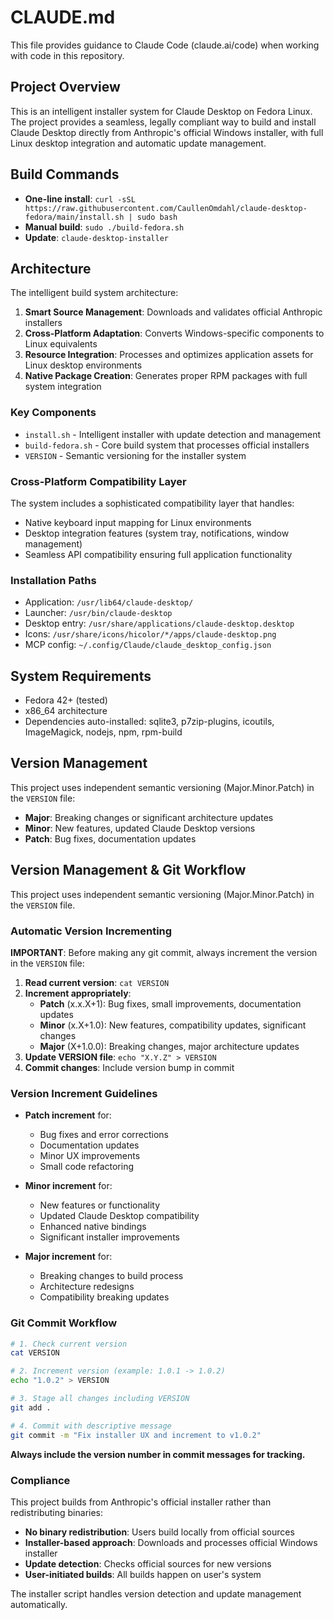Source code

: # CLAUDE.md

This file provides guidance to Claude Code (claude.ai/code) when working with code in this repository.

## Project Overview

This is an intelligent installer system for Claude Desktop on Fedora Linux. The project provides a seamless, legally compliant way to build and install Claude Desktop directly from Anthropic's official Windows installer, with full Linux desktop integration and automatic update management.

## Build Commands

- **One-line install**: `curl -sSL https://raw.githubusercontent.com/CaullenOmdahl/claude-desktop-fedora/main/install.sh | sudo bash`
- **Manual build**: `sudo ./build-fedora.sh`
- **Update**: `claude-desktop-installer`

## Architecture

The intelligent build system architecture:

1. **Smart Source Management**: Downloads and validates official Anthropic installers
2. **Cross-Platform Adaptation**: Converts Windows-specific components to Linux equivalents
3. **Resource Integration**: Processes and optimizes application assets for Linux desktop environments
4. **Native Package Creation**: Generates proper RPM packages with full system integration

### Key Components

- `install.sh` - Intelligent installer with update detection and management
- `build-fedora.sh` - Core build system that processes official installers
- `VERSION` - Semantic versioning for the installer system

### Cross-Platform Compatibility Layer

The system includes a sophisticated compatibility layer that handles:
- Native keyboard input mapping for Linux environments
- Desktop integration features (system tray, notifications, window management)
- Seamless API compatibility ensuring full application functionality

### Installation Paths

- Application: `/usr/lib64/claude-desktop/`
- Launcher: `/usr/bin/claude-desktop`
- Desktop entry: `/usr/share/applications/claude-desktop.desktop`
- Icons: `/usr/share/icons/hicolor/*/apps/claude-desktop.png`
- MCP config: `~/.config/Claude/claude_desktop_config.json`

## System Requirements

- Fedora 42+ (tested)
- x86_64 architecture
- Dependencies auto-installed: sqlite3, p7zip-plugins, icoutils, ImageMagick, nodejs, npm, rpm-build

## Version Management

This project uses independent semantic versioning (Major.Minor.Patch) in the `VERSION` file:

- **Major**: Breaking changes or significant architecture updates  
- **Minor**: New features, updated Claude Desktop versions
- **Patch**: Bug fixes, documentation updates

## Version Management & Git Workflow

This project uses independent semantic versioning (Major.Minor.Patch) in the `VERSION` file.

### Automatic Version Incrementing

**IMPORTANT**: Before making any git commit, always increment the version in the `VERSION` file:

1. **Read current version**: `cat VERSION`
2. **Increment appropriately**:
   - **Patch** (x.x.X+1): Bug fixes, small improvements, documentation updates
   - **Minor** (x.X+1.0): New features, compatibility updates, significant changes
   - **Major** (X+1.0.0): Breaking changes, major architecture updates
3. **Update VERSION file**: `echo "X.Y.Z" > VERSION`
4. **Commit changes**: Include version bump in commit

### Version Increment Guidelines

- **Patch increment** for:
  - Bug fixes and error corrections
  - Documentation updates
  - Minor UX improvements
  - Small code refactoring

- **Minor increment** for:
  - New features or functionality
  - Updated Claude Desktop compatibility
  - Enhanced native bindings
  - Significant installer improvements

- **Major increment** for:
  - Breaking changes to build process
  - Architecture redesigns
  - Compatibility breaking updates

### Git Commit Workflow

```bash
# 1. Check current version
cat VERSION

# 2. Increment version (example: 1.0.1 -> 1.0.2)
echo "1.0.2" > VERSION

# 3. Stage all changes including VERSION
git add .

# 4. Commit with descriptive message
git commit -m "Fix installer UX and increment to v1.0.2"
```

**Always include the version number in commit messages for tracking.**

### Compliance

This project builds from Anthropic's official installer rather than redistributing binaries:

- **No binary redistribution**: Users build locally from official sources
- **Installer-based approach**: Downloads and processes official Windows installer
- **Update detection**: Checks official sources for new versions
- **User-initiated builds**: All builds happen on user's system

The installer script handles version detection and update management automatically.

#### TASK DETAILS:
Could the entries above be restated word for word, with the pictures left out?

#### EXPECTED OUTPUT:
Source code

: # CLAUDE.md

This file provides guidance to Claude Code (claude.ai/code) when working with code in this repository.

## Project Overview

This is an intelligent installer system for Claude Desktop on Fedora Linux. The project provides a seamless, legally compliant way to build and install Claude Desktop directly from Anthropic's official Windows installer, with full Linux desktop integration and automatic update management.

## Build Commands

- **One-line install**: `curl -sSL https://raw.githubusercontent.com/CaullenOmdahl/claude-desktop-fedora/main/install.sh | sudo bash`
- **Manual build**: `sudo ./build-fedora.sh`
- **Update**: `claude-desktop-installer`

## Architecture

The intelligent build system architecture:

1. **Smart Source Management**: Downloads and validates official Anthropic installers
2. **Cross-Platform Adaptation**: Converts Windows-specific components to Linux equivalents
3. **Resource Integration**: Processes and optimizes application assets for Linux desktop environments
4. **Native Package Creation**: Generates proper RPM packages with full system integration

### Key Components

- `install.sh` - Intelligent installer with update detection and management
- `build-fedora.sh` - Core build system that processes official installers
- `VERSION` - Semantic versioning for the installer system

### Cross-Platform Compatibility Layer

The system includes a sophisticated compatibility layer that handles:
- Native keyboard input mapping for Linux environments
- Desktop integration features (system tray, notifications, window management)
- Seamless API compatibility ensuring full application functionality

### Installation Paths

- Application: `/usr/lib64/claude-desktop/`
- Launcher: `/usr/bin/claude-desktop`
- Desktop entry: `/usr/share/applications/claude-desktop.desktop`
- Icons: `/usr/share/icons/hicolor/*/apps/claude-desktop.png`
- MCP config: `~/.config/Claude/claude_desktop_config.json`

## System Requirements

- Fedora 42+ (tested)
- x86_64 architecture
- Dependencies auto-installed: sqlite3, p7zip-plugins, icoutils, ImageMagick, nodejs, npm, rpm-build

## Version Management

This project uses independent semantic versioning (Major.Minor.Patch) in the `VERSION` file:

- **Major**: Breaking changes or significant architecture updates  
- **Minor**: New features, updated Claude Desktop versions
- **Patch**: Bug fixes, documentation updates

## Version Management & Git Workflow

This project uses independent semantic versioning (Major.Minor.Patch) in the `VERSION` file.

### Automatic Version Incrementing

**IMPORTANT**: Before making any git commit, always increment the version in the `VERSION` file:

1. **Read current version**: `cat VERSION`
2. **Increment appropriately**:
   - **Patch** (x.x.X+1): Bug fixes, small improvements, documentation updates
   - **Minor** (x.X+1.0): New features, compatibility updates, significant changes
   - **Major** (X+1.0.0): Breaking changes, major architecture updates
3. **Update VERSION file**: `echo "X.Y.Z" > VERSION`
4. **Commit changes**: Include version bump in commit

### Version Increment Guidelines

- **Patch increment** for:
  - Bug fixes and error corrections
  - Documentation updates
  - Minor UX improvements
  - Small code refactoring

- **Minor increment** for:
  - New features or functionality
  - Updated Claude Desktop compatibility
  - Enhanced native bindings
  - Significant installer improvements

- **Major increment** for:
  - Breaking changes to build process
  - Architecture redesigns
  - Compatibility breaking updates

### Git Commit Workflow

```bash
# 1. Check current version
cat VERSION

# 2. Increment version (example: 1.0.1 -> 1.0.2)
echo "1.0.2" > VERSION

# 3. Stage all changes including VERSION
git add .

# 4. Commit with descriptive message
git commit -m "Fix installer UX and increment to v1.0.2"
```

**Always include the version number in commit messages for tracking.**

### Compliance

This project builds from Anthropic's official installer rather than redistributing binaries:

- **No binary redistribution**: Users build locally from official sources
- **Installer-based approach**: Downloads and processes official Windows installer
- **Update detection**: Checks official sources for new versions
- **User-initiated builds**: All builds happen on user's system

The installer script handles version detection and update management automatically.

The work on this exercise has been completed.